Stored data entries

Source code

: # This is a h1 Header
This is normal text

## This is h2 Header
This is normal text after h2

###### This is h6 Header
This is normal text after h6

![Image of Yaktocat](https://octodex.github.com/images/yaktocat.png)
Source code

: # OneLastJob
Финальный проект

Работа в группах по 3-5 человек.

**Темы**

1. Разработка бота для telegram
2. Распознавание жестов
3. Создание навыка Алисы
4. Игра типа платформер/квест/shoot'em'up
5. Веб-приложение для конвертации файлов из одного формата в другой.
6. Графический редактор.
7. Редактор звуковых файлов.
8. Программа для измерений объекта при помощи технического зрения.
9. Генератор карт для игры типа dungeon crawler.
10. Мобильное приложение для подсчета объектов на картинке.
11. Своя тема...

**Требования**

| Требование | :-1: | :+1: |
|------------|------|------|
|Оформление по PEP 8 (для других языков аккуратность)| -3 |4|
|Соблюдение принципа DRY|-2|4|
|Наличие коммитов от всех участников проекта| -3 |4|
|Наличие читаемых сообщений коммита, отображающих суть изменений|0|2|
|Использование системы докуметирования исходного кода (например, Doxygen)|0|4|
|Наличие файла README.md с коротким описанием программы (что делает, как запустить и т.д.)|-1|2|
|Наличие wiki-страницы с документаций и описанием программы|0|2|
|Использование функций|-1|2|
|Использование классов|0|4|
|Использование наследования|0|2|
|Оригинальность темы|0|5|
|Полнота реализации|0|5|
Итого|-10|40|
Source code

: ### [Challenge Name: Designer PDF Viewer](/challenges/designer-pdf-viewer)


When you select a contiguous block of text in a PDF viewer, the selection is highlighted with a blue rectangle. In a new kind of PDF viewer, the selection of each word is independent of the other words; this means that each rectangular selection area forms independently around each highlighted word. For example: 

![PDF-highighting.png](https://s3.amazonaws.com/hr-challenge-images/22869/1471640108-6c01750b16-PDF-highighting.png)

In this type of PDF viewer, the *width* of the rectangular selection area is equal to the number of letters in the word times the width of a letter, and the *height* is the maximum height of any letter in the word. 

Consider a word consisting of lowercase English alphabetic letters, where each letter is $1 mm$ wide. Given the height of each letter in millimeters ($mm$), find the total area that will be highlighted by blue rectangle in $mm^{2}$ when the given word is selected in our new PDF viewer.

ASSIGNMENT:
Go through the records above and set each one down exactly, please.

RESULT OF THIS EXERCISE:
Source code

: # This is a h1 Header
This is normal text

## This is h2 Header
This is normal text after h2

###### This is h6 Header
This is normal text after h6

![Image of Yaktocat](https://octodex.github.com/images/yaktocat.png)
Source code

: # OneLastJob
Финальный проект

Работа в группах по 3-5 человек.

**Темы**

1. Разработка бота для telegram
2. Распознавание жестов
3. Создание навыка Алисы
4. Игра типа платформер/квест/shoot'em'up
5. Веб-приложение для конвертации файлов из одного формата в другой.
6. Графический редактор.
7. Редактор звуковых файлов.
8. Программа для измерений объекта при помощи технического зрения.
9. Генератор карт для игры типа dungeon crawler.
10. Мобильное приложение для подсчета объектов на картинке.
11. Своя тема...

**Требования**

| Требование | :-1: | :+1: |
|------------|------|------|
|Оформление по PEP 8 (для других языков аккуратность)| -3 |4|
|Соблюдение принципа DRY|-2|4|
|Наличие коммитов от всех участников проекта| -3 |4|
|Наличие читаемых сообщений коммита, отображающих суть изменений|0|2|
|Использование системы докуметирования исходного кода (например, Doxygen)|0|4|
|Наличие файла README.md с коротким описанием программы (что делает, как запустить и т.д.)|-1|2|
|Наличие wiki-страницы с документаций и описанием программы|0|2|
|Использование функций|-1|2|
|Использование классов|0|4|
|Использование наследования|0|2|
|Оригинальность темы|0|5|
|Полнота реализации|0|5|
Итого|-10|40|
Source code

: ### [Challenge Name: Designer PDF Viewer](/challenges/designer-pdf-viewer)


When you select a contiguous block of text in a PDF viewer, the selection is highlighted with a blue rectangle. In a new kind of PDF viewer, the selection of each word is independent of the other words; this means that each rectangular selection area forms independently around each highlighted word. For example: 

![PDF-highighting.png](https://s3.amazonaws.com/hr-challenge-images/22869/1471640108-6c01750b16-PDF-highighting.png)

In this type of PDF viewer, the *width* of the rectangular selection area is equal to the number of letters in the word times the width of a letter, and the *height* is the maximum height of any letter in the word. 

Consider a word consisting of lowercase English alphabetic letters, where each letter is $1 mm$ wide. Given the height of each letter in millimeters ($mm$), find the total area that will be highlighted by blue rectangle in $mm^{2}$ when the given word is selected in our new PDF viewer.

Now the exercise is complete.